--- DATA SECTION Enclosed Below ---

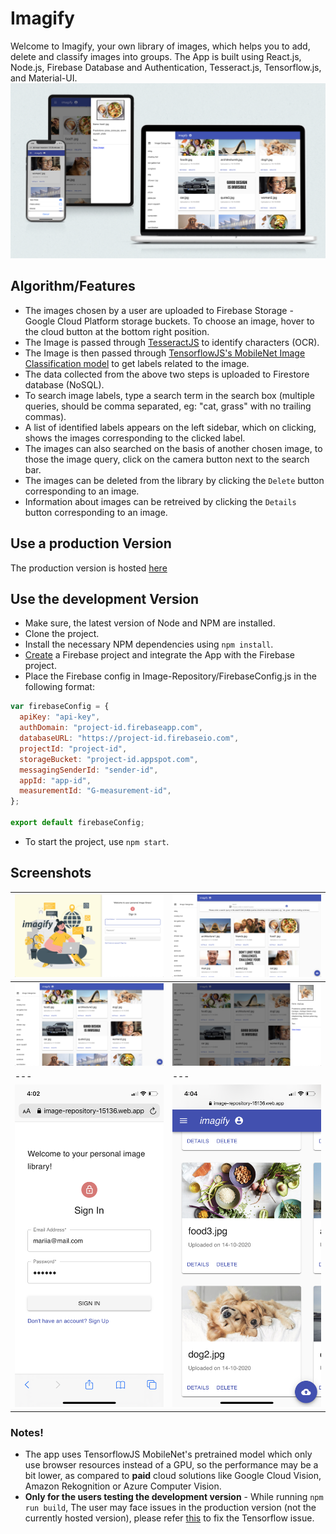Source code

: # Imagify
Welcome to Imagify, your own library of images, which helps you to add, delete and classify images into groups. The App is built using React.js, Node.js, Firebase Database and Authentication, Tesseract.js, Tensorflow.js, and Material-UI.  
![](https://github.com/mariiaromaniuk/Image-Repository/blob/master/images/demo.png)

## Algorithm/Features
- The images chosen by a user are uploaded to Firebase Storage - Google Cloud Platform storage buckets. To choose an image, hover to the cloud button at the bottom right position.
- The Image is passed through [TesseractJS](https://tesseract.projectnaptha.com/) to identify characters (OCR).
- The Image is then passed through [TensorflowJS's MobileNet Image Classification model](https://github.com/tensorflow/tfjs-models/tree/master/mobilenet) to get labels related to the image.
- The data collected from the above two steps is uploaded to Firestore database (NoSQL).
- To search image labels, type a search term in the search box (multiple queries, should be comma separated, eg: "cat, grass" with no trailing commas).
- A list of identified labels appears on the left sidebar, which on clicking, shows the images corresponding to the clicked label.
- The images can also searched on the basis of another chosen image, to those the image query, click on the camera button next to the search bar.
- The images can be deleted from the library by clicking the `Delete` button corresponding to an image.
- Information about images can be retreived by clicking the `Details` button corresponding to an image.

## Use a production Version
The production version is hosted [here](https://image-repository-15136.web.app/)

## Use the development Version
- Make sure, the latest version of Node and NPM are installed.
- Clone the project.
- Install the necessary NPM dependencies using `npm install`.
- [Create](https://firebase.google.com/docs/web/setup) a Firebase project and integrate the App with the Firebase project.
- Place the Firebase config in Image-Repository/FirebaseConfig.js in the following format:
```js
var firebaseConfig = {
  apiKey: "api-key",
  authDomain: "project-id.firebaseapp.com",
  databaseURL: "https://project-id.firebaseio.com",
  projectId: "project-id",
  storageBucket: "project-id.appspot.com",
  messagingSenderId: "sender-id",
  appId: "app-id",
  measurementId: "G-measurement-id",
};

export default firebaseConfig;
```
- To start the project, use `npm start`.

## Screenshots
| ![](https://github.com/mariiaromaniuk/Image-Repository/blob/master/images/demo1.png)  | ![](https://github.com/mariiaromaniuk/Image-Repository/blob/master/images/demo2.png)  |
|---|---|
| ![](https://github.com/mariiaromaniuk/Image-Repository/blob/master/images/demo3.png)  | ![](https://github.com/mariiaromaniuk/Image-Repository/blob/master/images/demo4.png)  |  
|---|---|
| ![](https://github.com/mariiaromaniuk/Image-Repository/blob/master/images/demo5.png)  | ![](https://github.com/mariiaromaniuk/Image-Repository/blob/master/images/demo6.png)  | 


### Notes!
- The app uses TensorflowJS MobileNet's pretrained model which only use browser resources instead of a GPU, so the performance may be a bit lower, as compared to **paid** cloud solutions like Google Cloud Vision, Amazon Rekognition or Azure Computer Vision.
- **Only for the users testing the development version** - While running `npm run build`, The user may face issues in the production version (not the currently hosted version), please refer [this](https://github.com/tensorflow/tfjs/issues/3384#issuecomment-667607535) to fix the Tensorflow issue.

--- End of Enclosed DATA SECTION ---

> **TASK**:
Your answer must be a single number, the count of lines in the data that hold the string "model".

> **COMPLETED TASK**:
2